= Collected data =
BEGIN
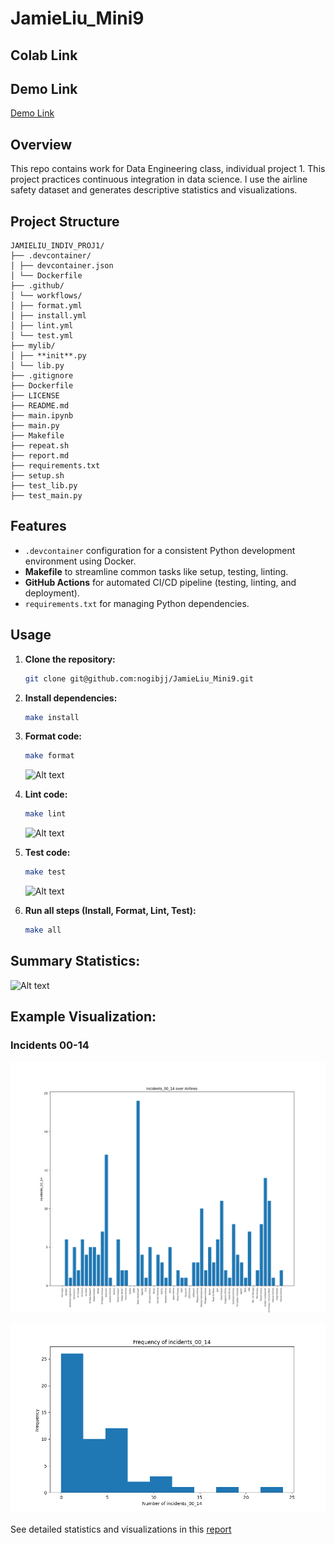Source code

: # JamieLiu_Mini9

## Colab Link

## Demo Link

[Demo Link](https://youtu.be/CilIVwqyJcU)

## Overview

This repo contains work for Data Engineering class, individual project 1. This project practices continuous integration in data science. I use the airline safety dataset and generates descriptive statistics and visualizations.

## Project Structure

```
JAMIELIU_INDIV_PROJ1/
├── .devcontainer/
│ ├── devcontainer.json
│ └── Dockerfile
├── .github/
│ └── workflows/
│ ├── format.yml
│ ├── install.yml
│ ├── lint.yml
│ └── test.yml
├── mylib/
│ ├── **init**.py
│ └── lib.py
├── .gitignore
├── Dockerfile
├── LICENSE
├── README.md
├── main.ipynb
├── main.py
├── Makefile
├── repeat.sh
├── report.md
├── requirements.txt
├── setup.sh
├── test_lib.py
├── test_main.py
```

## Features

- `.devcontainer` configuration for a consistent Python development environment using Docker.
- **Makefile** to streamline common tasks like setup, testing, linting.
- **GitHub Actions** for automated CI/CD pipeline (testing, linting, and deployment).
- `requirements.txt` for managing Python dependencies.

## Usage

1. **Clone the repository:**

   ```bash
   git clone git@github.com:nogibjj/JamieLiu_Mini9.git
   ```

2. **Install dependencies:**

   ```bash
   make install
   ```

3. **Format code:**

   ```bash
   make format
   ```

   ![Alt text](format.png)

4. **Lint code:**

   ```bash
   make lint
   ```

   ![Alt text](lint.png)

5. **Test code:**

   ```bash
   make test
   ```

   ![Alt text](test.png)

6. **Run all steps (Install, Format, Lint, Test):**

   ```bash
   make all
   ```

## **Summary Statistics**:

![Alt text](statistics.png)

## **Example Visualization**:

### Incidents 00-14

![Incidents 00-14](incidents_00_14.png)

![Incidents 00-14](Frequency_incidents_00_14_hist.png)

See detailed statistics and visualizations in this [report](/report.md)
END
= About this exercise =
A faithful, complete copy of the entries is required, without the pictures.

= Exercise output =
Source code

: # JamieLiu_Mini9

## Colab Link

## Demo Link

[Demo Link](https://youtu.be/CilIVwqyJcU)

## Overview

This repo contains work for Data Engineering class, individual project 1. This project practices continuous integration in data science. I use the airline safety dataset and generates descriptive statistics and visualizations.

## Project Structure

```
JAMIELIU_INDIV_PROJ1/
├── .devcontainer/
│ ├── devcontainer.json
│ └── Dockerfile
├── .github/
│ └── workflows/
│ ├── format.yml
│ ├── install.yml
│ ├── lint.yml
│ └── test.yml
├── mylib/
│ ├── **init**.py
│ └── lib.py
├── .gitignore
├── Dockerfile
├── LICENSE
├── README.md
├── main.ipynb
├── main.py
├── Makefile
├── repeat.sh
├── report.md
├── requirements.txt
├── setup.sh
├── test_lib.py
├── test_main.py
```

## Features

- `.devcontainer` configuration for a consistent Python development environment using Docker.
- **Makefile** to streamline common tasks like setup, testing, linting.
- **GitHub Actions** for automated CI/CD pipeline (testing, linting, and deployment).
- `requirements.txt` for managing Python dependencies.

## Usage

1. **Clone the repository:**

   ```bash
   git clone git@github.com:nogibjj/JamieLiu_Mini9.git
   ```

2. **Install dependencies:**

   ```bash
   make install
   ```

3. **Format code:**

   ```bash
   make format
   ```

   ![Alt text](format.png)

4. **Lint code:**

   ```bash
   make lint
   ```

   ![Alt text](lint.png)

5. **Test code:**

   ```bash
   make test
   ```

   ![Alt text](test.png)

6. **Run all steps (Install, Format, Lint, Test):**

   ```bash
   make all
   ```

## **Summary Statistics**:

![Alt text](statistics.png)

## **Example Visualization**:

### Incidents 00-14

![Incidents 00-14](incidents_00_14.png)

![Incidents 00-14](Frequency_incidents_00_14_hist.png)

See detailed statistics and visualizations in this [report](/report.md)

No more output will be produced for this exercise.